TASK INSTRUCTIONS: Please retype the entries that follow exactly as they are, leaving the images behind.

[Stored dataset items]
>>>>
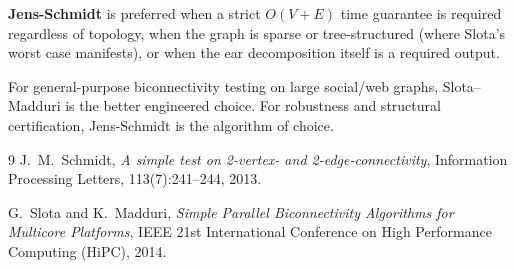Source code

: \documentclass[12pt,a4paper]{article}
\begin{document}
\textbf{Jens-Schmidt} is preferred when a strict $O(V+E)$ time guarantee
is required regardless of topology, when the graph is sparse or
tree-structured (where Slota's worst case manifests), or when the ear
decomposition itself is a required output.

For general-purpose biconnectivity testing on large social/web graphs,
Slota--Madduri is the better engineered choice.  For robustness and
structural certification, Jens-Schmidt is the algorithm of choice.


\begin{thebibliography}{9}
    J.\ M.\ Schmidt,
    \textit{A simple test on 2-vertex- and 2-edge-connectivity},
    Information Processing Letters, 113(7):241--244, 2013.

    G.\ Slota and K.\ Madduri,
    \textit{Simple Parallel Biconnectivity Algorithms for Multicore Platforms},
    IEEE 21st International Conference on High Performance Computing (HiPC), 2014.
\end{thebibliography}
\end{document}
<<<<
SOLUTION TO THE PROBLEM:
Source code

: \documentclass[12pt,a4paper]{article}
\begin{document}
\textbf{Jens-Schmidt} is preferred when a strict $O(V+E)$ time guarantee
is required regardless of topology, when the graph is sparse or
tree-structured (where Slota's worst case manifests), or when the ear
decomposition itself is a required output.

For general-purpose biconnectivity testing on large social/web graphs,
Slota--Madduri is the better engineered choice.  For robustness and
structural certification, Jens-Schmidt is the algorithm of choice.


\begin{thebibliography}{9}
    J.\ M.\ Schmidt,
    \textit{A simple test on 2-vertex- and 2-edge-connectivity},
    Information Processing Letters, 113(7):241--244, 2013.

    G.\ Slota and K.\ Madduri,
    \textit{Simple Parallel Biconnectivity Algorithms for Multicore Platforms},
    IEEE 21st International Conference on High Performance Computing (HiPC), 2014.
\end{thebibliography}
\end{document}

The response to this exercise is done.